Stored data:
========================================

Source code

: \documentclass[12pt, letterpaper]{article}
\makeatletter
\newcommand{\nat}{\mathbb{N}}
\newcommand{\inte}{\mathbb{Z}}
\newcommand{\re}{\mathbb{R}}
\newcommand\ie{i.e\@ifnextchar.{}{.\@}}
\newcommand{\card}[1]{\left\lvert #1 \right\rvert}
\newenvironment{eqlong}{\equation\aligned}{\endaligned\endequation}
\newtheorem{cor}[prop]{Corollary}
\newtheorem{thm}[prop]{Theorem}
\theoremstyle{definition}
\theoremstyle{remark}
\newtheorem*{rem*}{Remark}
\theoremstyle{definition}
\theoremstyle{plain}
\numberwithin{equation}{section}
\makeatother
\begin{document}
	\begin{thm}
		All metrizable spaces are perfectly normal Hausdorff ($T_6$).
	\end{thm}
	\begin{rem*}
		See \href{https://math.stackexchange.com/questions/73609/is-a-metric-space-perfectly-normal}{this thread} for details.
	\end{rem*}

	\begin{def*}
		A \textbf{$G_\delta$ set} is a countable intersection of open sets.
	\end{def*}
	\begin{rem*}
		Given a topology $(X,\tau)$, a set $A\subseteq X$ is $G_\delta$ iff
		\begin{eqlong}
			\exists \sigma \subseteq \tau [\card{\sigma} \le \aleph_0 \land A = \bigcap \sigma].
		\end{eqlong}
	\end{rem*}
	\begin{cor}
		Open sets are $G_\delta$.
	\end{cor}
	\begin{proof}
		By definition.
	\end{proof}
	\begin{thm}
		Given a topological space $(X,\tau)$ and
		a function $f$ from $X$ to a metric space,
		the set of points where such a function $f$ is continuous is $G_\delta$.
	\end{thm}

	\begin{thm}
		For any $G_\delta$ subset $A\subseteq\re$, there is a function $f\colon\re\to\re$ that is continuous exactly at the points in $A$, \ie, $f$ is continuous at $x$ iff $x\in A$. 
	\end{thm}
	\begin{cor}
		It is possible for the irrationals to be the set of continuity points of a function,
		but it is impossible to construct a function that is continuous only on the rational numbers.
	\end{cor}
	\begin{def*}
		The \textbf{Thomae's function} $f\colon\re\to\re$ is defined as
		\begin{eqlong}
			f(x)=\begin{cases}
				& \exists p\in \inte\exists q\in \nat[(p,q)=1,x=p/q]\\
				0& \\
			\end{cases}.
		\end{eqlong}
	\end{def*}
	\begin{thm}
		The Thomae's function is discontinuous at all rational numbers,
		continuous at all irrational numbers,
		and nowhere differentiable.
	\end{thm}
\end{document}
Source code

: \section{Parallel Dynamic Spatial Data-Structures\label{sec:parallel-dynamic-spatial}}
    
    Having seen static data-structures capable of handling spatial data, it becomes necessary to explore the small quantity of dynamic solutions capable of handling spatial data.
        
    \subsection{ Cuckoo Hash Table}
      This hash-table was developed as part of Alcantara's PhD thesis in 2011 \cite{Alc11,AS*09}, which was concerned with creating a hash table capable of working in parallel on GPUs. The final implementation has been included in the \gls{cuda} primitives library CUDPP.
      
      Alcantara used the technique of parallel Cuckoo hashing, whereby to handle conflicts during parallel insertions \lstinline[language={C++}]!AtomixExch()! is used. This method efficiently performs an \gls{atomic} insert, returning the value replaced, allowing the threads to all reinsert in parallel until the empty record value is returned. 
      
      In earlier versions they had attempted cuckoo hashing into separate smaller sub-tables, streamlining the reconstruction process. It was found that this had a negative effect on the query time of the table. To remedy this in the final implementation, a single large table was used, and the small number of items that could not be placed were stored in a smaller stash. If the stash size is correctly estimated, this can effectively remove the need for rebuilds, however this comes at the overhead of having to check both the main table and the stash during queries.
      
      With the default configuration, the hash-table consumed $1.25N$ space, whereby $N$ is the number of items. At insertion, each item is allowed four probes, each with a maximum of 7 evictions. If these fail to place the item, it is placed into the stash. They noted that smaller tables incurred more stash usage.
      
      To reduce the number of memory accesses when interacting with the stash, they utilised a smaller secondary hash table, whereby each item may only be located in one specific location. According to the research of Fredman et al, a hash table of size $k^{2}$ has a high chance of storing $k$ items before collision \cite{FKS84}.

========================================

● Description of the task
Give the number of lines in the records that contain the string "normal", and nothing besides.

● Answer box
2